EventDr. Duygu Uçar

Genomic signatures of immune system aging

Aging is linked to deficiencies in immune responses and increased systemic inflammation. To unravel regulatory programs behind these changes, we profiled blood samples from young and old individuals (n=77) using state-of-the-art genomic technologies and analyzed these data using systems immunology methods. First, we described an epigenomic signature of immune system aging, with simultaneous systematic chromatin closing at promoters and enhancers associated with T cell signaling. This signature was primarily borne by memory CD8+ T cells, which exhibited an aging-related loss in IL7R activity and IL7 responsiveness. Second, in a bigger cohort (n=130), we studied the impact of sex on immune system aging. Aging has been associated with significant and conserved changes between men and women including reduced activity at loci associated with naïve T cells especially naïve CD8+ T cells and increased activity at loci associated with monocytes and cytotoxic cells (memory CD8+ T and NK cells). Trajectory analyses revealed that aging-related changes are more gradual in women and start later in life (5-6 years delay). Due to these sex-specific aging patterns, immune systems of men and women diverge over time, where old women have more activity at loci associated with adaptive cells and old men have more activity at loci associated with innate cells. Together our multi-faceted data and analyses precisely described the impact of age and sex on human immune system, which is critical towards understanding and battling aging and aging-associated immunodeficiency.

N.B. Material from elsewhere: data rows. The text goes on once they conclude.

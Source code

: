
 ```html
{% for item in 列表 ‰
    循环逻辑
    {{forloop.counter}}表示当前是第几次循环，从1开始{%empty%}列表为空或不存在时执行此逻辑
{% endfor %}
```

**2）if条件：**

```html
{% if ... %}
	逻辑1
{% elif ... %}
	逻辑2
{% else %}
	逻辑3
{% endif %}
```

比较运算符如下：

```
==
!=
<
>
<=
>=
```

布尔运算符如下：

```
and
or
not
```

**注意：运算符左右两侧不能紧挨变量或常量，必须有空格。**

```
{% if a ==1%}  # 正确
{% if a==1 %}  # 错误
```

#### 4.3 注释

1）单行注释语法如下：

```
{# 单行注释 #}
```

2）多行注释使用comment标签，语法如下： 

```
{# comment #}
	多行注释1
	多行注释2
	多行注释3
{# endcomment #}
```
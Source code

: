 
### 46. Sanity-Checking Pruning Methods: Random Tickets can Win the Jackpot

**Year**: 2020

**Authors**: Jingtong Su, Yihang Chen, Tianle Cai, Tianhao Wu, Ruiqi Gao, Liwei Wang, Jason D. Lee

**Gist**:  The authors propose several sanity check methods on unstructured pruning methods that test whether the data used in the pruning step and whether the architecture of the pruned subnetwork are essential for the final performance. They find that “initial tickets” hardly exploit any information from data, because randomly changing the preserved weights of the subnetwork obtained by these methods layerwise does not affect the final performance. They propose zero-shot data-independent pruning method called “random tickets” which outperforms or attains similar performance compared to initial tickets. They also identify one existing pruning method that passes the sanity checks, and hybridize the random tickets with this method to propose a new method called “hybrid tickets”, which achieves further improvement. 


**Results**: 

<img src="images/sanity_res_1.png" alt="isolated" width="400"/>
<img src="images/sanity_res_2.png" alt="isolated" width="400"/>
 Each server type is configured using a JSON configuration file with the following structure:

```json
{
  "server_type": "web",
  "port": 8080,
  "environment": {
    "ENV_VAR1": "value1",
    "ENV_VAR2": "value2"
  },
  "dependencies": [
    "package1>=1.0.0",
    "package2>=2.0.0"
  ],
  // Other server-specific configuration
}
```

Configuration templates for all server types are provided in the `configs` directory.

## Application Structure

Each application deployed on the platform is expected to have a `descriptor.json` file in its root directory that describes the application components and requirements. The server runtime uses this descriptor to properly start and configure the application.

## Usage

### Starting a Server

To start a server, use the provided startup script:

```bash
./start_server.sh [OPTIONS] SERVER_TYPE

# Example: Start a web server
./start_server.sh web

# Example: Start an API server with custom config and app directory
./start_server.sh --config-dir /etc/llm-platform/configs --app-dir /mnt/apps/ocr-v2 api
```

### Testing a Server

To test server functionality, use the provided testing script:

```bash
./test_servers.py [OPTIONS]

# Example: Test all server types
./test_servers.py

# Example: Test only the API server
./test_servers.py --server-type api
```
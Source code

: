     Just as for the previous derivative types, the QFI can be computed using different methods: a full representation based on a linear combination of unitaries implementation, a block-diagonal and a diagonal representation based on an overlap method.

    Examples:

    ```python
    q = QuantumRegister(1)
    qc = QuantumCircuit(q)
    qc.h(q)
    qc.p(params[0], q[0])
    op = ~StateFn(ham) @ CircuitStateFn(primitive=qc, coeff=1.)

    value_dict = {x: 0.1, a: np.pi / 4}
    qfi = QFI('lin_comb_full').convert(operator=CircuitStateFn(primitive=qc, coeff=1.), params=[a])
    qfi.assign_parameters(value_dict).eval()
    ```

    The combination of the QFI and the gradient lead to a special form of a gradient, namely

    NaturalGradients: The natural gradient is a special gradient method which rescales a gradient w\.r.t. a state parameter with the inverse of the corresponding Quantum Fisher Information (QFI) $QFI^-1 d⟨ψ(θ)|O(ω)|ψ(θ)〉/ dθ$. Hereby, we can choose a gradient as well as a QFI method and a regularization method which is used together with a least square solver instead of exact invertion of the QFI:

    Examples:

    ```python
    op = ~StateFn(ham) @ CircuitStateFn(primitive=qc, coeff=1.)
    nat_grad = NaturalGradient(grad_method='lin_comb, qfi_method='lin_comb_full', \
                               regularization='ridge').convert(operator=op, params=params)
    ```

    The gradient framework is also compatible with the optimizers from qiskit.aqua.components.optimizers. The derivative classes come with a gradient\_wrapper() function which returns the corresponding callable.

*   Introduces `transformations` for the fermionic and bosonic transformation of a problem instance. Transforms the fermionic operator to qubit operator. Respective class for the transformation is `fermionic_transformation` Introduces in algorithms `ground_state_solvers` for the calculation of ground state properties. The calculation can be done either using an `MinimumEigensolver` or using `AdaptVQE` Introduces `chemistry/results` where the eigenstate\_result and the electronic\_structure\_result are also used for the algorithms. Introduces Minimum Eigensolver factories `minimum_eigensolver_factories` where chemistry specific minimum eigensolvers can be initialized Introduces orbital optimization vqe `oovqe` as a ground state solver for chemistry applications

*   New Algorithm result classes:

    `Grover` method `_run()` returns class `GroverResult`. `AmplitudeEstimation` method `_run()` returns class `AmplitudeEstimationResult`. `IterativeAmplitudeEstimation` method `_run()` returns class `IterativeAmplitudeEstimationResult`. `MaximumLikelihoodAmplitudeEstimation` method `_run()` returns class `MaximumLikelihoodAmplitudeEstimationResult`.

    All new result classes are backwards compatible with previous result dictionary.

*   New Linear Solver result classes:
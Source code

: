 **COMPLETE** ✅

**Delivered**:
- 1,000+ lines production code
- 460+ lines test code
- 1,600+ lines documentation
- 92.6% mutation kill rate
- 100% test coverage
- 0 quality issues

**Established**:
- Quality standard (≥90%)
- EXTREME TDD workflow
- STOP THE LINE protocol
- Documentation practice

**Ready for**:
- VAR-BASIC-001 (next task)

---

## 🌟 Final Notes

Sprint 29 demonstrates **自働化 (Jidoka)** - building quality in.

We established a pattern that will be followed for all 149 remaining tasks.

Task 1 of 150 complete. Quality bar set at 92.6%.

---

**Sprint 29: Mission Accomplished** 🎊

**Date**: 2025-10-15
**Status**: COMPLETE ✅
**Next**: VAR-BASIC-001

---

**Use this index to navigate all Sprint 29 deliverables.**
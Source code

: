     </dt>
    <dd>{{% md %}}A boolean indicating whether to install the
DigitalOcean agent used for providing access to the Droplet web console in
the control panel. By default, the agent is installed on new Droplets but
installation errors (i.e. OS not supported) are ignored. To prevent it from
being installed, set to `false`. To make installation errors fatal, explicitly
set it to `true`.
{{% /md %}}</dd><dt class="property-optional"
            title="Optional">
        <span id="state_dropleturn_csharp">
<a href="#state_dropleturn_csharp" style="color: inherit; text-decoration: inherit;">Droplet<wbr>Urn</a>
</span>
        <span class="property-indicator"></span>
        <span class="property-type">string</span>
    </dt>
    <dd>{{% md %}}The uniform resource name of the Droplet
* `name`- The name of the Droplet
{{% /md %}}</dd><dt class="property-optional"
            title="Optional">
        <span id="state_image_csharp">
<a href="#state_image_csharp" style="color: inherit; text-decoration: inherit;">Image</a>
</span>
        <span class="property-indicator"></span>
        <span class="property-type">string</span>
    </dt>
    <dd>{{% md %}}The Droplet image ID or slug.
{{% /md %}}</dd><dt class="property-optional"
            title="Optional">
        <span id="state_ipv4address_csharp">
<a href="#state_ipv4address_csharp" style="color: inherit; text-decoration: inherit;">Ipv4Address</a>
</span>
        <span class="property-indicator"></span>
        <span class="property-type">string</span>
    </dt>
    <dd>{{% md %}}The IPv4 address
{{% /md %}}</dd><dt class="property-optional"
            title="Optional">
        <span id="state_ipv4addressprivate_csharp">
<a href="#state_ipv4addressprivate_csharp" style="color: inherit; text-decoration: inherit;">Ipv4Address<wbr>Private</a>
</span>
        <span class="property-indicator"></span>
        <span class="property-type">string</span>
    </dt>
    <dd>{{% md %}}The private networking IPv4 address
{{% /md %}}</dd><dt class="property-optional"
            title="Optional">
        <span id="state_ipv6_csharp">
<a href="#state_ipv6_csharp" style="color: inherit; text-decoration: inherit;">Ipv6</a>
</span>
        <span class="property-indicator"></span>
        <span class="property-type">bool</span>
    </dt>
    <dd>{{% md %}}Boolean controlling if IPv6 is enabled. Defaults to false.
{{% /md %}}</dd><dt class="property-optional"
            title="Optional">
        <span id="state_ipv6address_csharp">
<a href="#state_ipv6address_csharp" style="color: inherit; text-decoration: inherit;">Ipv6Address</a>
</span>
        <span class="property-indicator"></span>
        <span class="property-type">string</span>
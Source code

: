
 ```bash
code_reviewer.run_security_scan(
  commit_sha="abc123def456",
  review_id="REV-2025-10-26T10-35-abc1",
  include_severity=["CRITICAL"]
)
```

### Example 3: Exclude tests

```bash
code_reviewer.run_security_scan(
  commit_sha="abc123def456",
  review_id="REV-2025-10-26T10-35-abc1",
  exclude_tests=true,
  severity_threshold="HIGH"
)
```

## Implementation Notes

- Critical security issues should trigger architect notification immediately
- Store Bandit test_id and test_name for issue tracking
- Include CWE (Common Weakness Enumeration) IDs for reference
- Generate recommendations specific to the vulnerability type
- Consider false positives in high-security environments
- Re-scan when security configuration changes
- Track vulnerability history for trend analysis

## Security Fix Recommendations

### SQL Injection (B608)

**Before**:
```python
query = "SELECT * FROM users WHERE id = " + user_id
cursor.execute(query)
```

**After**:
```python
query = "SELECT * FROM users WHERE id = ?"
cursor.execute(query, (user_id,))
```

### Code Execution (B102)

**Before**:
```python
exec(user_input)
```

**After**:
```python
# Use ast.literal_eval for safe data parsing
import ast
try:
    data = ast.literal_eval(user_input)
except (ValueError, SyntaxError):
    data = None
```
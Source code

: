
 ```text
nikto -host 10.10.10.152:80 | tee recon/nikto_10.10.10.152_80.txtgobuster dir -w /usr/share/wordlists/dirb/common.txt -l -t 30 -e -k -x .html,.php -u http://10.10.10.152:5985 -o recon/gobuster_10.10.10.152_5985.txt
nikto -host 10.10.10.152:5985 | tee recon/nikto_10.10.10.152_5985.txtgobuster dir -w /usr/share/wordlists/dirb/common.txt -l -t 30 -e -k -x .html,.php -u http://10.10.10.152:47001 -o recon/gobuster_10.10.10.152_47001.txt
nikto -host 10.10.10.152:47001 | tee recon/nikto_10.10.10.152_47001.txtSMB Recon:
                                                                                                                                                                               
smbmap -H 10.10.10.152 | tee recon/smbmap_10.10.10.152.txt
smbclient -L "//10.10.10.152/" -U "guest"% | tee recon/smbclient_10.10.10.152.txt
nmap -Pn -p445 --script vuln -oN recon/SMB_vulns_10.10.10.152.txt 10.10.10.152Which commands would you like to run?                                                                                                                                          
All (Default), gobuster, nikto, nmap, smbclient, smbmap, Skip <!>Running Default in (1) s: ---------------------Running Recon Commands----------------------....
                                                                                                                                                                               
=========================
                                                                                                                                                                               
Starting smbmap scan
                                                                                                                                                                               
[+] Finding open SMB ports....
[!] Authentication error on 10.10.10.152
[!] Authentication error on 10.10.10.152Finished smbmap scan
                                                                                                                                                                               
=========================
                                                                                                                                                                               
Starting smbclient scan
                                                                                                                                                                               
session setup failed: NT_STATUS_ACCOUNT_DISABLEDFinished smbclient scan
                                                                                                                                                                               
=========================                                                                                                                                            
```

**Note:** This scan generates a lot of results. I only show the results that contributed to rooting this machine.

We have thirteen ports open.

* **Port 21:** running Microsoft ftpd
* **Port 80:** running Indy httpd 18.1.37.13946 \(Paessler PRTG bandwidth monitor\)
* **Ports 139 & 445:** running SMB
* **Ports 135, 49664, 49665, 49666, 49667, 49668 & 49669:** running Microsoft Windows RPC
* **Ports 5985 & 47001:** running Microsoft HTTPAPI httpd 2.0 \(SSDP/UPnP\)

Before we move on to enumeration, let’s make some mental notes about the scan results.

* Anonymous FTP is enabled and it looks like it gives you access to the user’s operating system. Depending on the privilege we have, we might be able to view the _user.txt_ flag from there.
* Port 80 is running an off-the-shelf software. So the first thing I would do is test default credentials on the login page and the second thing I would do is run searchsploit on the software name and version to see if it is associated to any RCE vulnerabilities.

Bio: Bio: Dr. Ucar earned her B.S. degree in Computer Engineering from Bilkent University followed by her Ph.D. in Computer Science from the Ohio State University. She conducted postdoctoral studies at University of Iowa and Stanford University, during which she developed computational methods to discover cell-specific epigenomic patterns from ChIP-seq datasets. In 2013, she launched her laboratory at The Jackson Laboratory for Genomic Medicine (JAX-GM). The overarching goal of her lab is to uncover how epigenomic landscape of human cells -especially immune cells- are remodeled and disrupted with aging and aging-related diseases. She also studies how genetic variants impact epigenomic landscapes of human cells in the context of complex diseases, e.g., Type 2 Diabetes (T2D). Towards this goal, she combines advanced computational techniques with state-of-the art NGS approaches (e.g., ATAC-seq, CITE-seq).